_DESCRIPTION OF THE TASK:_ Check each line of the records below and collect those holding "length".

Content starts

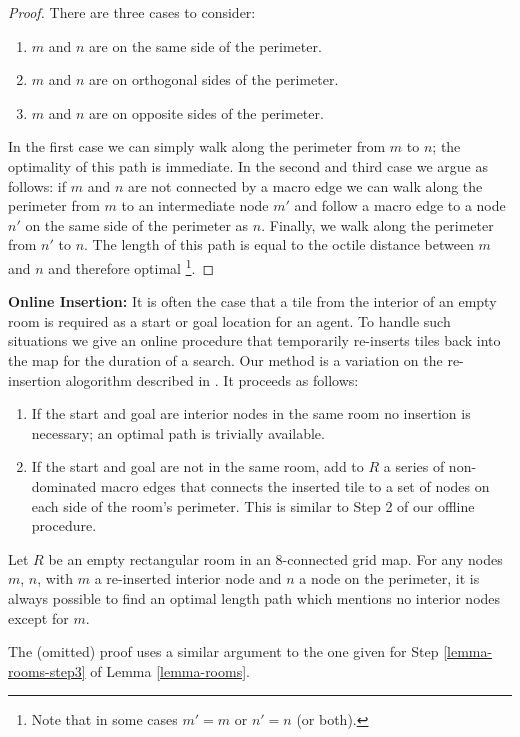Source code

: \begin{proof}
There are three cases to consider:
\begin{enumerate}
\item{$m$ and $n$ are on the same side of the perimeter.}
\item{$m$ and $n$ are on orthogonal sides of the perimeter.}
\item{\label{lemma-rooms-step3} $m$ and $n$ are on opposite sides of the perimeter.}
\end{enumerate}
In the first case we can simply walk along the perimeter from $m$ to $n$; the optimality of this path is immediate. 
In the second and third case we argue as follows: if $m$ and $n$ are not connected by a macro edge
we can walk along the perimeter from $m$ to an intermediate node $m'$ and follow a macro edge to a node $n'$ on the 
same side of the perimeter as $n$. Finally, we walk along the perimeter from $n'$ to $n$.
The length of this path is equal to the octile distance between $m$ and $n$ and therefore optimal
\footnote{Note that in some cases $m' = m$ or $n' = n$ (or both).}.
\end{proof}

\noindent
\textbf{Online Insertion:}
It is often the case that a tile from the interior of an empty room is required as a start or goal location for an
agent. 
To handle such situations we give an online procedure that temporarily re-inserts tiles back into the map for the duration
of a search. 
Our method is a variation on the re-insertion alogorithm described in \cite{harabor10}. It proceeds as follows:

\begin{enumerate}
\item{If the start and goal are interior nodes in the same room no insertion is necessary; an optimal
path is trivially available. }
\item{If the start and goal are not in the same room, add to $R$ a series of non-dominated macro edges that connects
the inserted tile to a set of nodes on each side of the room's perimeter. This is similar to Step 2 of our offline procedure.}
\end{enumerate}
\begin{lemma}
\label{lemma-insertion}
Let $R$ be an empty rectangular room in an 8-connected grid map.
For any nodes $m$, $n$, with $m$ a re-inserted interior node and $n$ a node on the perimeter, it is always possible to
find an optimal length path which mentions no interior nodes except for $m$.
\end{lemma}
The (omitted) proof uses a similar argument to the one given for Step \ref{lemma-rooms-step3} of Lemma \ref{lemma-rooms}.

Content ends

_FINISHED TASK:_
The length of this path is equal to the octile distance between $m$ and $n$ and therefore optimal
find an optimal length path which mentions no interior nodes except for $m$.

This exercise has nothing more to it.